Mazmur Asaf ini menunjukkan pengakuan Asaf bahwa Allah lebih mulia daripada yang lain. Asaf mengakui bahwa Allah lebih berharga dan lebih bernilai dari apapun juga yang ada di dalam dunia ini, bahkan lebih bernilai daripada dirinya sendiri. Itu sebabnya dia berkata, “Sekalipun hatiku dan dagingku habis lenyap, gunung batuku dan bagianku tetaplah Allah selama-lamanya.” Orang-orang yang puas dengan Allah, mereka memuliakan Allah. Mereka seolah-olah ingin memberitahu orang lain bahwa Allah sajalah yang paling berharga di dalam hidupnya. Dengan demikian mereka telah memberi kemuliaan kepada Allah.
Kedua, memuliakan Allah berarti mengucap syukur kepada Allah. Di dalam Roma 1:21 Paulus menyinggung tentang orang-orang berdosa, yang menyembah berhala, dan hidup di dalam dosa. Di sana Paulus mengatakan bahwa mereka tidak memuliakan Allah atau mengucap syukur kepada-Nya. Jadi Paulus mengaitkan antara memuliakan Allah dengan mengucap syukur kepada Allah.
Hal yang sama juga bisa kita lihat di dalam Lukas 17 pada saat Tuhan Yesus menyembuhkan sepuluh orang kusta. Tuhan Yesus menyuruh mereka memperlihatkan diri kepada imam, dan di tengah perjalanan itu mereka semua telah sembuh. Namun dari antara sepuluh orang tersebut, hanya satu orang yang kembali kepada Tuhan Yesus dan mengucap syukur. Ketika orang ini mengucap syukur kepada-Nya, Tuhan Yesus berkata, “Di mana yang lain? Apakah hanya orang ini saja yang memuliakan Allah?” Hal ini menunjukkan bahwa mengucap syukur identik dengan memuliakan Allah.
Jika kita ingin memuliakan Allah, mengucap syukurlah kepada-Nya.

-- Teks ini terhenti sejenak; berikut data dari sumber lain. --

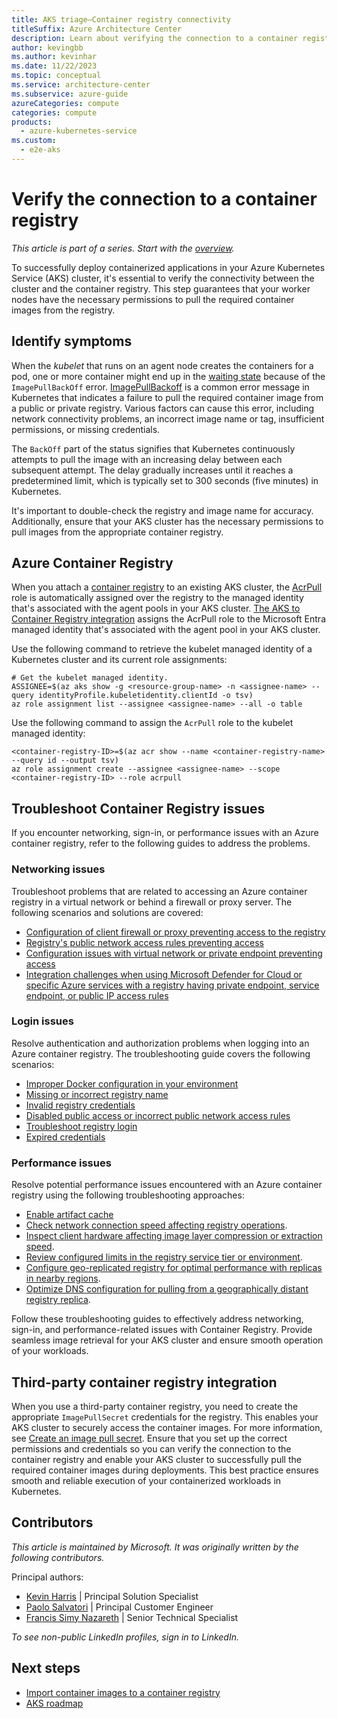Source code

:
 ```yaml
---
title: AKS triage—Container registry connectivity
titleSuffix: Azure Architecture Center
description: Learn about verifying the connection to a container registry. This step is part of the triage practice for Azure Kubernetes Service (AKS) clusters.
author: kevingbb
ms.author: kevinhar
ms.date: 11/22/2023
ms.topic: conceptual
ms.service: architecture-center
ms.subservice: azure-guide
azureCategories: compute
categories: compute
products:
  - azure-kubernetes-service
ms.custom:
  - e2e-aks
---
```


# Verify the connection to a container registry

_This article is part of a series. Start with the [overview](aks-triage-practices.md)._

To successfully deploy containerized applications in your Azure Kubernetes Service (AKS) cluster, it's essential to verify the connectivity between the cluster and the container registry. This step guarantees that your worker nodes have the necessary permissions to pull the required container images from the registry.

## Identify symptoms

When the _kubelet_ that runs on an agent node creates the containers for a pod, one or more container might end up in the [waiting state](https://kubernetes.io/docs/concepts/workloads/pods/pod-lifecycle/#container-state-waiting) because of the `ImagePullBackOff` error. [ImagePullBackoff](https://kubernetes.io/docs/concepts/containers/images/#imagepullbackoff) is a common error message in Kubernetes that indicates a failure to pull the required container image from a public or private registry. Various factors can cause this error, including network connectivity problems, an incorrect image name or tag, insufficient permissions, or missing credentials.

The `BackOff` part of the status signifies that Kubernetes continuously attempts to pull the image with an increasing delay between each subsequent attempt. The delay gradually increases until it reaches a predetermined limit, which is typically set to 300 seconds (five minutes) in Kubernetes.

It's important to double-check the registry and image name for accuracy. Additionally, ensure that your AKS cluster has the necessary permissions to pull images from the appropriate container registry.

## Azure Container Registry

When you attach a [container registry](/azure/container-registry/container-registry-intro) to an existing AKS cluster, the [AcrPull](/azure/container-registry/container-registry-roles) role is automatically assigned over the registry to the managed identity that's associated with the agent pools in your AKS cluster. [The AKS to Container Registry integration](/azure/aks/cluster-container-registry-integration) assigns the AcrPull role to the Microsoft Entra managed identity that's associated with the agent pool in your AKS cluster.

Use the following command to retrieve the kubelet managed identity of a Kubernetes cluster and its current role assignments:

```azurecli-interactive
# Get the kubelet managed identity.
ASSIGNEE=$(az aks show -g <resource-group-name> -n <assignee-name> --query identityProfile.kubeletidentity.clientId -o tsv)
az role assignment list --assignee <assignee-name> --all -o table
```

Use the following command to assign the `AcrPull` role to the kubelet managed identity:

```azurecli-interactive
<container-registry-ID>=$(az acr show --name <container-registry-name> --query id --output tsv)
az role assignment create --assignee <assignee-name> --scope <container-registry-ID> --role acrpull
```

## Troubleshoot Container Registry issues

If you encounter networking, sign-in, or performance issues with an Azure container registry, refer to the following guides to address the problems.

### Networking issues

Troubleshoot problems that are related to accessing an Azure container registry in a virtual network or behind a firewall or proxy server. The following scenarios and solutions are covered:

- [Configuration of client firewall or proxy preventing access to the registry](/azure/container-registry/container-registry-troubleshoot-access#configure-client-firewall-access)
- [Registry's public network access rules preventing access](/azure/container-registry/container-registry-troubleshoot-access#configure-public-access-to-registry)
- [Configuration issues with virtual network or private endpoint preventing access](/azure/container-registry/container-registry-troubleshoot-access#configure-vnet-access)
- [Integration challenges when using Microsoft Defender for Cloud or specific Azure services with a registry having private endpoint, service endpoint, or public IP access rules](/azure/container-registry/container-registry-troubleshoot-access#configure-service-access)

### Login issues

Resolve authentication and authorization problems when logging into an Azure container registry. The troubleshooting guide covers the following scenarios:

- [Improper Docker configuration in your environment](/azure/container-registry/container-registry-troubleshoot-login#check-docker-configuration)
- [Missing or incorrect registry name](/azure/container-registry/container-registry-troubleshoot-login#specify-correct-registry-name)
- [Invalid registry credentials](/azure/container-registry/container-registry-troubleshoot-login#confirm-credentials-to-access-registry)
- [Disabled public access or incorrect public network access rules](/azure/container-registry/container-registry-troubleshoot-access#configure-public-access-to-registry)
- [Troubleshoot registry login](/azure/container-registry/container-registry-troubleshoot-login)
- [Expired credentials](/azure/container-registry/container-registry-troubleshoot-login#check-that-credentials-arent-expired)

### Performance issues

Resolve potential performance issues encountered with an Azure container registry using the following troubleshooting approaches:

- [Enable artifact cache](/azure/container-registry/tutorial-artifact-cache)
- [Check network connection speed affecting registry operations](/azure/container-registry/container-registry-troubleshoot-performance#check-expected-network-speed).
- [Inspect client hardware affecting image layer compression or extraction speed](/azure/container-registry/container-registry-troubleshoot-performance#check-client-hardware).
- [Review configured limits in the registry service tier or environment](/azure/container-registry/container-registry-troubleshoot-performance#review-configured-limits).
- [Configure geo-replicated registry for optimal performance with replicas in nearby regions](/azure/container-registry/container-registry-troubleshoot-performance#configure-geo-replicated-registry).
- [Optimize DNS configuration for pulling from a geographically distant registry replica](/azure/container-registry/container-registry-troubleshoot-performance#configure-dns-for-geo-replicated-registry).

Follow these troubleshooting guides to effectively address networking, sign-in, and performance-related issues with Container Registry. Provide seamless image retrieval for your AKS cluster and ensure smooth operation of your workloads.

## Third-party container registry integration

When you use a third-party container registry, you need to create the appropriate `ImagePullSecret` credentials for the registry. This enables your AKS cluster to securely access the container images. For more information, see [Create an image pull secret](/azure/container-registry/container-registry-auth-kubernetes#create-an-image-pull-secret). Ensure that you set up the correct permissions and credentials so you can verify the connection to the container registry and enable your AKS cluster to successfully pull the required container images during deployments. This best practice ensures smooth and reliable execution of your containerized workloads in Kubernetes.

## Contributors

*This article is maintained by Microsoft. It was originally written by the following contributors.*

Principal authors:

- [Kevin Harris](https://www.linkedin.com/in/kevbhar) | Principal Solution Specialist
- [Paolo Salvatori](https://www.linkedin.com/in/paolo-salvatori) | Principal Customer Engineer
- [Francis Simy Nazareth](https://www.linkedin.com/in/francis-simy-nazereth-971440a) | Senior Technical Specialist

*To see non-public LinkedIn profiles, sign in to LinkedIn.*

## Next steps

- [Import container images to a container registry](/azure/container-registry/container-registry-import-images)
- [AKS roadmap](https://aka.ms/aks/roadmap)
  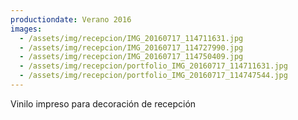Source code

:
 ```yaml
---
productiondate: Verano 2016
images:
  - /assets/img/recepcion/IMG_20160717_114711631.jpg
  - /assets/img/recepcion/IMG_20160717_114727990.jpg
  - /assets/img/recepcion/IMG_20160717_114750409.jpg
  - /assets/img/recepcion/portfolio_IMG_20160717_114711631.jpg
  - /assets/img/recepcion/portfolio_IMG_20160717_114747544.jpg
---
```

Vinilo impreso para decoración de recepción
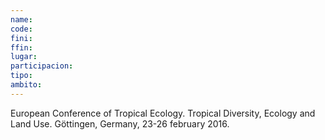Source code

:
 ```yaml
---
name:
code:
fini:
ffin:
lugar:
participacion:
tipo:
ambito:
---
```

European Conference of Tropical Ecology. Tropical Diversity, Ecology and Land Use. Göttingen, Germany, 23-26 february 2016.
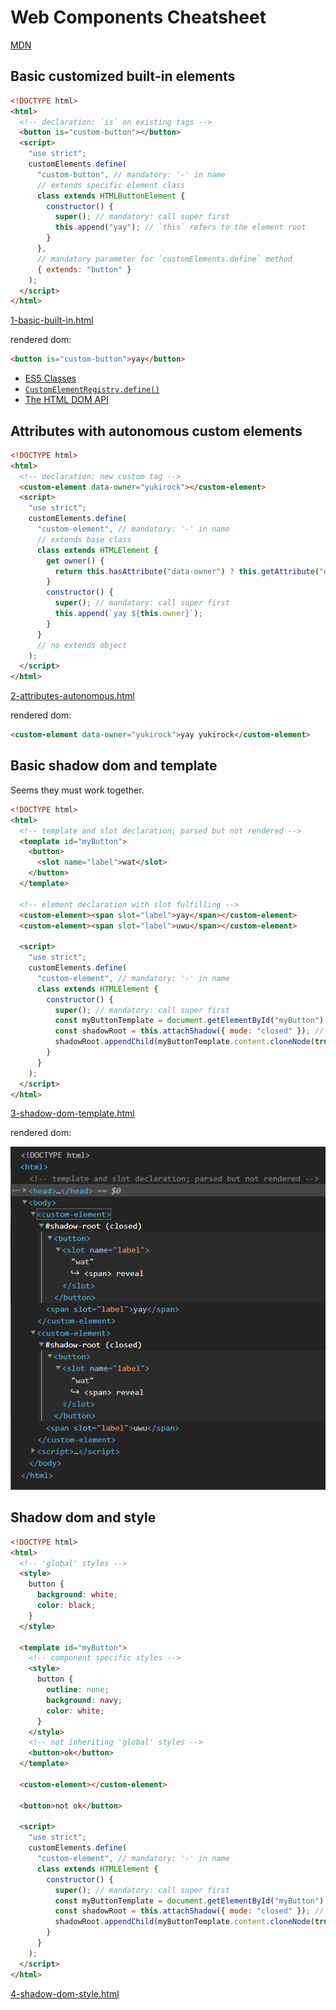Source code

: # Web Components Cheatsheet

[MDN](https://developer.mozilla.org/en-US/docs/Web/Web_Components)

## Basic customized built-in elements

```html
<!DOCTYPE html>
<html>
  <!-- declaration: `is` on existing tags -->
  <button is="custom-button"></button>
  <script>
    "use strict";
    customElements.define(
      "custom-button", // mandatory: '-' in name
      // extends specific element class
      class extends HTMLButtonElement {
        constructor() {
          super(); // mandatory: call super first
          this.append("yay"); // `this` refers to the element root
        }
      },
      // mandatory parameter for `customElements.define` method
      { extends: "button" }
    );
  </script>
</html>
```
[1-basic-built-in.html](1-basic-built-in.html)

rendered dom:

```html
<button is="custom-button">yay</button>
```

- [ES5 Classes](https://developer.mozilla.org/en-US/docs/Web/JavaScript/Reference/Classes)
- [`CustomElementRegistry.define()`](https://developer.mozilla.org/en-US/docs/Web/API/CustomElementRegistry/define)
- [The HTML DOM API](https://developer.mozilla.org/en-US/docs/Web/API/HTML_DOM_API)

## Attributes with autonomous custom elements

```html
<!DOCTYPE html>
<html>
  <!-- declaration: new custom tag -->
  <custom-element data-owner="yukirock"></custom-element>
  <script>
    "use strict";
    customElements.define(
      "custom-element", // mandatory: '-' in name
      // extends base class
      class extends HTMLElement {
        get owner() {
          return this.hasAttribute("data-owner") ? this.getAttribute("data-owner") : "nobody";
        }
        constructor() {
          super(); // mandatory: call super first
          this.append(`yay ${this.owner}`);
        }
      }
      // no extends object
    );
  </script>
</html>
```
[2-attributes-autonomous.html](2-attributes-autonomous.html)

rendered dom:

```html
<custom-element data-owner="yukirock">yay yukirock</custom-element>
```

## Basic shadow dom and template

Seems they must work together.

```html
<!DOCTYPE html>
<html>
  <!-- template and slot declaration; parsed but not rendered -->
  <template id="myButton">
    <button>
      <slot name="label">wat</slot>
    </button>
  </template>

  <!-- element declaration with slot fulfilling -->
  <custom-element><span slot="label">yay</span></custom-element>
  <custom-element><span slot="label">uwu</span></custom-element>

  <script>
    "use strict";
    customElements.define(
      "custom-element", // mandatory: '-' in name
      class extends HTMLElement {
        constructor() {
          super(); // mandatory: call super first
          const myButtonTemplate = document.getElementById("myButton");
          const shadowRoot = this.attachShadow({ mode: "closed" }); // creates shadow root
          shadowRoot.appendChild(myButtonTemplate.content.cloneNode(true)); // 'initialize' and inject template
        }
      }
    );
  </script>
</html>
```
[3-shadow-dom-template.html](3-shadow-dom-template.html)

rendered dom:

![](shadowroot-template.png)

## Shadow dom and style

```html
<!DOCTYPE html>
<html>
  <!-- 'global' styles -->
  <style>
    button {
      background: white;
      color: black;
    }
  </style>

  <template id="myButton">
    <!-- component specific styles -->
    <style>
      button {
        outline: none;
        background: navy;
        color: white;
      }
    </style>
    <!-- not inheriting 'global' styles -->
    <button>ok</button>
  </template>

  <custom-element></custom-element>

  <button>not ok</button>

  <script>
    "use strict";
    customElements.define(
      "custom-element", // mandatory: '-' in name
      class extends HTMLElement {
        constructor() {
          super(); // mandatory: call super first
          const myButtonTemplate = document.getElementById("myButton");
          const shadowRoot = this.attachShadow({ mode: "closed" }); // creates shadow root
          shadowRoot.appendChild(myButtonTemplate.content.cloneNode(true)); // 'initialize' and inject template
        }
      }
    );
  </script>
</html>
```
[4-shadow-dom-style.html](4-shadow-dom-style.html)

Ibrani 13:15 berkata, “Sebab itu marilah kita, oleh Dia, senantiasa mempersembahkan korban syukur kepada Allah, yaitu ucapan bibir yang memuliakan nama-Nya.” Ucapan bibir yang memuliakan nama-Nya adalah ucapan syukur kita kepada Allah. Mengucap syukur kepada Allah adalah cara kita untuk memuliakan Dia. Apakah kita sudah bersyukur kepada Tuhan untuk apapun keadaan kita, terutama karena kita sudah memiliki Allah? Atau masihkah hidup kita dipenuhi dengan keluhan?
Jika kita ingin memuliakan Allah, maka kita harus mengingat dua hal: Menikmati Dia/puas dengan Dia dan mengucap syukur kepada-Nya. Apakah kita sudah memuliakan Allah dalam hidup kita? Tuhan memberkati kita.